Using the data below, return every line that holds the word "matang".

Start of Block

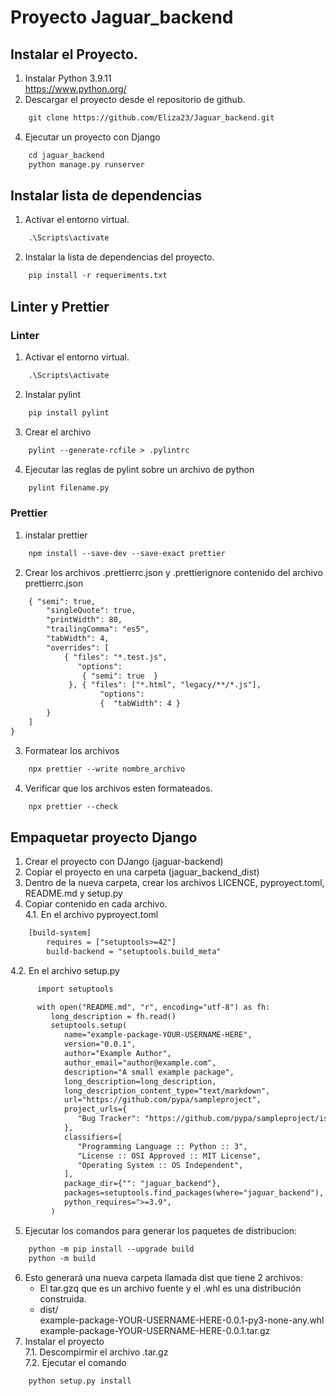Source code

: # Proyecto Jaguar_backend

## Instalar el Proyecto.
1. Instalar Python 3.9.11 </br>
https://www.python.org/   </br>
2. Descargar el proyecto desde el repositorio de github.   </br>
```html
	git clone https://github.com/Eliza23/Jaguar_backend.git 
```
4. Ejecutar un proyecto con Django
```html 
	cd jaguar_backend
	python manage.py runserver
```
## Instalar lista de dependencias
1. Activar el entorno virtual.<br> 	
```html 	
	.\Scripts\activate 
```
2. Instalar la lista de dependencias del proyecto. <br>
```html 
	pip install -r requeriments.txt 
```
## Linter y Prettier
### Linter
1. Activar el entorno virtual.<br> 	
```html 	
	.\Scripts\activate 
```
2. Instalar pylint
```html 
	pip install pylint
```
3. Crear el archivo
```html 
	pylint --generate-rcfile > .pylintrc
```
4. Ejecutar las reglas de pylint sobre un archivo de python	
```html 
	pylint filename.py
```
### Prettier
1.  instalar prettier
```html 
	npm install --save-dev --save-exact prettier
```
2. Crear los archivos .prettierrc.json y .prettierignore
contenido del archivo prettierrc.json

```html 
	{ "semi": true,
		"singleQuote": true,
		"printWidth": 80,
		"trailingComma": "es5",
		"tabWidth": 4,
		"overrides": [ 
			{ "files": "*.test.js",
			   "options": 
				{ "semi": true  }
			 }, { "files": ["*.html", "legacy/**/*.js"],
					"options": 
					{  "tabWidth": 4 }
		} 
	] 
}
```
3. Formatear los archivos
```html 
	npx prettier --write nombre_archivo
```
4. Verificar que los archivos esten formateados. 
```html 
	npx prettier --check
```

## Empaquetar proyecto Django
1. Crear el proyecto con DJango (jaguar-backend) 
2. Copiar el proyecto en una carpeta (jaguar_backend_dist)
3. Dentro de la nueva carpeta, crear los archivos LICENCE, pyproyect.toml, README.md y setup.py 
4. Copiar contenido en cada archivo. <br>
4.1. En el archivo pyproyect.toml <br>
```html 
	[build-system] 
      	requires = ["setuptools>=42"] 
      	build-backend = "setuptools.build_meta"
```
4.2. En el archivo setup.py  </br>
```html 
      import setuptools 

      with open("README.md", "r", encoding="utf-8") as fh:
         long_description = fh.read() 
         setuptools.setup(
            name="example-package-YOUR-USERNAME-HERE", 
            version="0.0.1", 
            author="Example Author", 
            author_email="author@example.com",
            description="A small example package", 
            long_description=long_description, 
            long_description_content_type="text/markdown", 
            url="https://github.com/pypa/sampleproject", 
            project_urls={ 
               "Bug Tracker": "https://github.com/pypa/sampleproject/issues",
            }, 
            classifiers=[ 
               "Programming Language :: Python :: 3",
               "License :: OSI Approved :: MIT License", 
               "Operating System :: OS Independent", 
            ],
            package_dir={"": "jaguar_backend"}, 
            packages=setuptools.find_packages(where="jaguar_backend"), 
            python_requires=">=3.9",
         )  
```

5. Ejecutar los comandos para generar los paquetes de distribucion: </br>
```html 
	python -m pip install --upgrade build
	python -m build 
```
6. Esto generará una nueva carpeta llamada dist que tiene 2 archivos: </br>
	* El tar.gzq que es un archivo fuente y el .whl es una distribución construida. </br>
	* dist/ <br>
   		example-package-YOUR-USERNAME-HERE-0.0.1-py3-none-any.whl</br>
    		example-package-YOUR-USERNAME-HERE-0.0.1.tar.gz <br>
7. Instalar el proyecto <br>
7.1. Descompirmir el archivo .tar.gz <br>
7.2. Ejecutar el comando  <br>
```html 
	python setup.py install
```

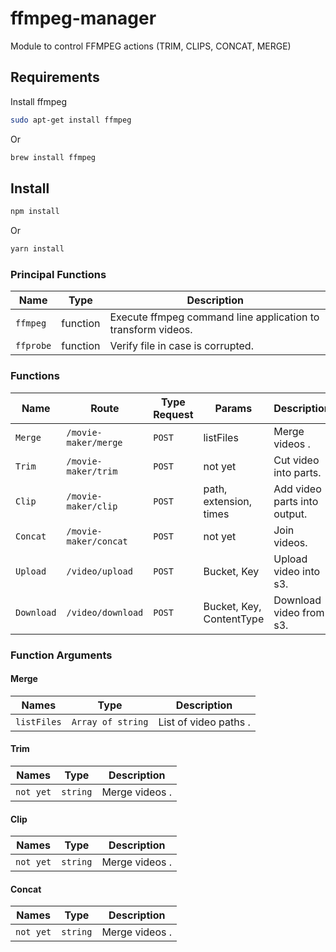 # ffmpeg-manager

Module to control FFMPEG actions (TRIM, CLIPS, CONCAT, MERGE)

## Requirements

Install ffmpeg

```bash
sudo apt-get install ffmpeg
```

Or

```bash
brew install ffmpeg
```

## Install

```bash
npm install
```

Or

```bash
yarn install
```

### Principal Functions

| Name      | Type     | Description                                                  |
| --------- | -------- | ------------------------------------------------------------ |
| `ffmpeg`  | function | Execute ffmpeg command line application to transform videos. |
| `ffprobe` | function | Verify file in case is corrupted.                            |

### Functions

| Name       | Route                 | Type Request | Params                   | Description                  |
| ---------- | --------------------- | ------------ | ------------------------ | ---------------------------- |
| `Merge`    | `/movie-maker/merge`  | `POST`       | listFiles                | Merge videos .               |
| `Trim`     | `/movie-maker/trim`   | `POST`       | not yet                  | Cut video into parts.        |
| `Clip`     | `/movie-maker/clip`   | `POST`       | path, extension, times   | Add video parts into output. |
| `Concat`   | `/movie-maker/concat` | `POST`       | not yet                  | Join videos.                 |
| `Upload`   | `/video/upload`       | `POST`       | Bucket, Key              | Upload video into s3.        |
| `Download` | `/video/download`     | `POST`       | Bucket, Key, ContentType | Download video from s3.      |

### Function Arguments

#### Merge

| Names       | Type              | Description           |
| ----------- | ----------------- | --------------------- |
| `listFiles` | `Array of string` | List of video paths . |

#### Trim

| Names     | Type     | Description    |
| --------- | -------- | -------------- |
| `not yet` | `string` | Merge videos . |

#### Clip

| Names     | Type     | Description    |
| --------- | -------- | -------------- |
| `not yet` | `string` | Merge videos . |

#### Concat

| Names     | Type     | Description    |
| --------- | -------- | -------------- |
| `not yet` | `string` | Merge videos . |
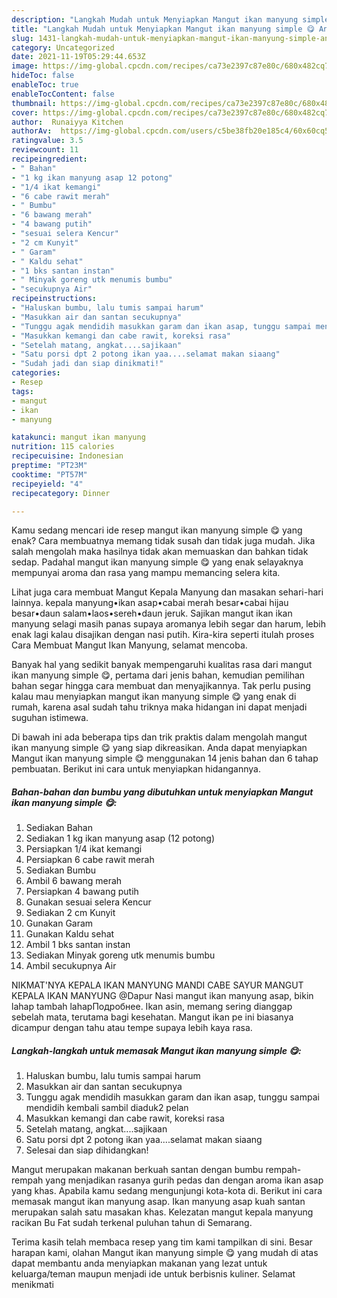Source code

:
```yaml
---
description: "Langkah Mudah untuk Menyiapkan Mangut ikan manyung simple 😋 Anti Gagal"
title: "Langkah Mudah untuk Menyiapkan Mangut ikan manyung simple 😋 Anti Gagal"
slug: 1431-langkah-mudah-untuk-menyiapkan-mangut-ikan-manyung-simple-anti-gagal
category: Uncategorized
date: 2021-11-19T05:29:44.653Z
image: https://img-global.cpcdn.com/recipes/ca73e2397c87e80c/680x482cq70/mangut-ikan-manyung-simple-foto-resep-utama.jpg
hideToc: false
enableToc: true
enableTocContent: false
thumbnail: https://img-global.cpcdn.com/recipes/ca73e2397c87e80c/680x482cq70/mangut-ikan-manyung-simple-foto-resep-utama.jpg
cover: https://img-global.cpcdn.com/recipes/ca73e2397c87e80c/680x482cq70/mangut-ikan-manyung-simple-foto-resep-utama.jpg
author:  Runaiyya Kitchen
authorAv:  https://img-global.cpcdn.com/users/c5be38fb20e185c4/60x60cq50/avatar.jpg
ratingvalue: 3.5
reviewcount: 11
recipeingredient:
- " Bahan"
- "1 kg ikan manyung asap 12 potong"
- "1/4 ikat kemangi"
- "6 cabe rawit merah"
- " Bumbu"
- "6 bawang merah"
- "4 bawang putih"
- "sesuai selera Kencur"
- "2 cm Kunyit"
- " Garam"
- " Kaldu sehat"
- "1 bks santan instan"
- " Minyak goreng utk menumis bumbu"
- "secukupnya Air"
recipeinstructions:
- "Haluskan bumbu, lalu tumis sampai harum"
- "Masukkan air dan santan secukupnya"
- "Tunggu agak mendidih masukkan garam dan ikan asap, tunggu sampai mendidih kembali sambil diaduk2 pelan"
- "Masukkan kemangi dan cabe rawit, koreksi rasa"
- "Setelah matang, angkat....sajikaan"
- "Satu porsi dpt 2 potong ikan yaa....selamat makan siaang"
- "Sudah jadi dan siap dinikmati!"
categories:
- Resep
tags:
- mangut
- ikan
- manyung

katakunci: mangut ikan manyung 
nutrition: 115 calories
recipecuisine: Indonesian
preptime: "PT23M"
cooktime: "PT57M"
recipeyield: "4"
recipecategory: Dinner

---
```



Kamu sedang mencari ide resep mangut ikan manyung simple 😋 yang enak? Cara membuatnya memang tidak susah dan tidak juga mudah. Jika salah mengolah maka hasilnya tidak akan memuaskan dan bahkan tidak sedap. Padahal mangut ikan manyung simple 😋 yang enak selayaknya mempunyai aroma dan rasa yang mampu memancing selera kita.


Lihat juga cara membuat Mangut Kepala Manyung dan masakan sehari-hari lainnya. kepala manyung•ikan asap•cabai merah besar•cabai hijau besar•daun salam•laos•sereh•daun jeruk. Sajikan mangut ikan ikan manyung selagi masih panas supaya aromanya lebih segar dan harum, lebih enak lagi kalau disajikan dengan nasi putih. Kira-kira seperti itulah proses Cara Membuat Mangut Ikan Manyung, selamat mencoba.

Banyak hal yang sedikit banyak mempengaruhi kualitas rasa dari mangut ikan manyung simple 😋, pertama dari jenis bahan, kemudian pemilihan bahan segar hingga cara membuat dan menyajikannya. Tak perlu pusing kalau mau menyiapkan mangut ikan manyung simple 😋 yang enak di rumah, karena asal sudah tahu triknya maka hidangan ini dapat menjadi suguhan istimewa.


Di bawah ini ada beberapa tips dan trik praktis dalam mengolah mangut ikan manyung simple 😋 yang siap dikreasikan. Anda dapat menyiapkan Mangut ikan manyung simple 😋 menggunakan 14 jenis bahan dan 6 tahap pembuatan. Berikut ini cara untuk menyiapkan hidangannya.

<!--inarticleads1-->

##### Bahan-bahan dan bumbu yang dibutuhkan untuk menyiapkan Mangut ikan manyung simple 😋:

1. Sediakan  Bahan
1. Sediakan 1 kg ikan manyung asap (12 potong)
1. Persiapkan 1/4 ikat kemangi
1. Persiapkan 6 cabe rawit merah
1. Sediakan  Bumbu
1. Ambil 6 bawang merah
1. Persiapkan 4 bawang putih
1. Gunakan sesuai selera Kencur
1. Sediakan 2 cm Kunyit
1. Gunakan  Garam
1. Gunakan  Kaldu sehat
1. Ambil 1 bks santan instan
1. Sediakan  Minyak goreng utk menumis bumbu
1. Ambil secukupnya Air


NIKMAT&#39;NYA KEPALA IKAN MANYUNG MANDI CABE SAYUR MANGUT KEPALA IKAN MANYUNG @Dapur Nasi mangut ikan manyung asap, bikin lahap tambah lahapПодробнее. Ikan asin, memang sering dianggap sebelah mata, terutama bagi kesehatan. Mangut ikan pe ini biasanya dicampur dengan tahu atau tempe supaya lebih kaya rasa. 

<!--inarticleads2-->

##### Langkah-langkah untuk memasak Mangut ikan manyung simple 😋:

1. Haluskan bumbu, lalu tumis sampai harum
1. Masukkan air dan santan secukupnya
1. Tunggu agak mendidih masukkan garam dan ikan asap, tunggu sampai mendidih kembali sambil diaduk2 pelan
1. Masukkan kemangi dan cabe rawit, koreksi rasa
1. Setelah matang, angkat....sajikaan
1. Satu porsi dpt 2 potong ikan yaa....selamat makan siaang
1. Selesai dan siap dihidangkan!

Mangut merupakan makanan berkuah santan dengan bumbu rempah-rempah yang menjadikan rasanya gurih pedas dan dengan aroma ikan asap yang khas. Apabila kamu sedang mengunjungi kota-kota di. Berikut ini cara memasak mangut ikan manyung asap. Ikan manyung asap kuah santan merupakan salah satu masakan khas. Kelezatan mangut kepala manyung racikan Bu Fat sudah terkenal puluhan tahun di Semarang. 

Terima kasih telah membaca resep yang tim kami tampilkan di sini. Besar harapan kami, olahan Mangut ikan manyung simple 😋 yang mudah di atas dapat membantu anda menyiapkan makanan yang lezat untuk keluarga/teman maupun menjadi ide untuk berbisnis kuliner. Selamat menikmati
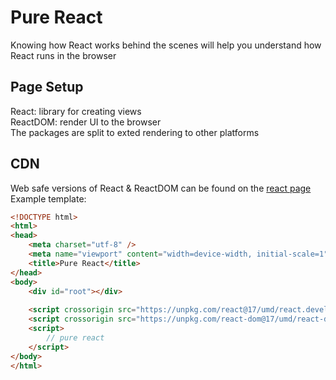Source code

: # Pure React
Knowing how React works behind the scenes will help you understand how React runs in the browser  

## Page Setup
React: library for creating views  
ReactDOM: render UI to the browser  
The packages are split to exted rendering to other platforms  

## CDN
Web safe versions of React & ReactDOM can be found on the [react page](https://reactjs.org/docs/cdn-links.html)  
Example template: 
```html
<!DOCTYPE html>
<html>
<head>
    <meta charset="utf-8" />
    <meta name="viewport" content="width=device-width, initial-scale=1" />
    <title>Pure React</title>
</head>
<body>
    <div id="root"></div>
    
    <script crossorigin src="https://unpkg.com/react@17/umd/react.development.js"></script>
    <script crossorigin src="https://unpkg.com/react-dom@17/umd/react-dom.development.js"></script>
    <script>
        // pure react
    </script>
</body>
</html>
```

End of Block

▶ [Reply to the task]:
- "Setelah matang, angkat....sajikaan"
1. Setelah matang, angkat....sajikaan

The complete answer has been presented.